_WHAT IS BEING ASKED_
Search the entries below. Return every line that has "True" in it.

_EXERCISE INPUT_
· · ·
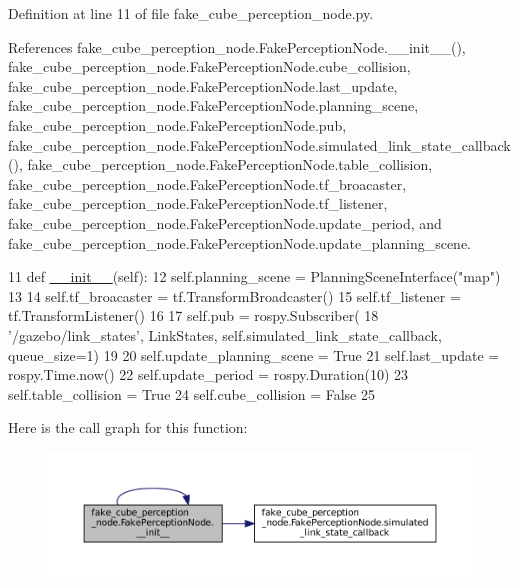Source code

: Definition at line 11 of file fake\+\_\+cube\+\_\+perception\+\_\+node.\+py.



References fake\+\_\+cube\+\_\+perception\+\_\+node.\+Fake\+Perception\+Node.\+\_\+\+\_\+init\+\_\+\+\_\+(), fake\+\_\+cube\+\_\+perception\+\_\+node.\+Fake\+Perception\+Node.\+cube\+\_\+collision, fake\+\_\+cube\+\_\+perception\+\_\+node.\+Fake\+Perception\+Node.\+last\+\_\+update, fake\+\_\+cube\+\_\+perception\+\_\+node.\+Fake\+Perception\+Node.\+planning\+\_\+scene, fake\+\_\+cube\+\_\+perception\+\_\+node.\+Fake\+Perception\+Node.\+pub, fake\+\_\+cube\+\_\+perception\+\_\+node.\+Fake\+Perception\+Node.\+simulated\+\_\+link\+\_\+state\+\_\+callback(), fake\+\_\+cube\+\_\+perception\+\_\+node.\+Fake\+Perception\+Node.\+table\+\_\+collision, fake\+\_\+cube\+\_\+perception\+\_\+node.\+Fake\+Perception\+Node.\+tf\+\_\+broacaster, fake\+\_\+cube\+\_\+perception\+\_\+node.\+Fake\+Perception\+Node.\+tf\+\_\+listener, fake\+\_\+cube\+\_\+perception\+\_\+node.\+Fake\+Perception\+Node.\+update\+\_\+period, and fake\+\_\+cube\+\_\+perception\+\_\+node.\+Fake\+Perception\+Node.\+update\+\_\+planning\+\_\+scene.


\begin{DoxyCode}
11     \textcolor{keyword}{def }\hyperlink{classfake__cube__perception__node_1_1FakePerceptionNode_a6f5d90816c2222cf76bd632b5ad46457}{\_\_init\_\_}(self):
12         self.planning\_scene = PlanningSceneInterface(\textcolor{stringliteral}{"map"})
13 
14         self.tf\_broacaster = tf.TransformBroadcaster()
15         self.tf\_listener = tf.TransformListener()
16 
17         self.pub = rospy.Subscriber(
18             \textcolor{stringliteral}{'/gazebo/link\_states'}, LinkStates, self.simulated\_link\_state\_callback, queue\_size=1)
19 
20         self.update\_planning\_scene = \textcolor{keyword}{True}
21         self.last\_update = rospy.Time.now()
22         self.update\_period = rospy.Duration(10)
23         self.table\_collision = \textcolor{keyword}{True}
24         self.cube\_collision = \textcolor{keyword}{False}
25 
\end{DoxyCode}
Here is the call graph for this function\+:
\nopagebreak
\begin{figure}[H]
\begin{center}
\leavevmode
\includegraphics[width=350pt]{classfake__cube__perception__node_1_1FakePerceptionNode_a6f5d90816c2222cf76bd632b5ad46457_cgraph}
\end{center}
\end{figure}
· · ·
_RESULT BELOW_
20         self.update\_planning\_scene = \textcolor{keyword}{True}
23         self.table\_collision = \textcolor{keyword}{True}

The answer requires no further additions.